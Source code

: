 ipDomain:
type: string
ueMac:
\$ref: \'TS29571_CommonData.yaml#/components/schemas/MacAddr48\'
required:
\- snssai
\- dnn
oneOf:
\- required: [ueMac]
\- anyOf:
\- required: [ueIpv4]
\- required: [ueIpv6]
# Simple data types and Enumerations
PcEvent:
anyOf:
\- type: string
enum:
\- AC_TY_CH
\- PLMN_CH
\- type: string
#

********************

• _EXERCISE BRIEF_
Where does the string "required" occur in the data above? Copy every line that holds it.

• _ANSWER BOX_
required:
\- required: [ueMac]
\- required: [ueIpv4]
\- required: [ueIpv6]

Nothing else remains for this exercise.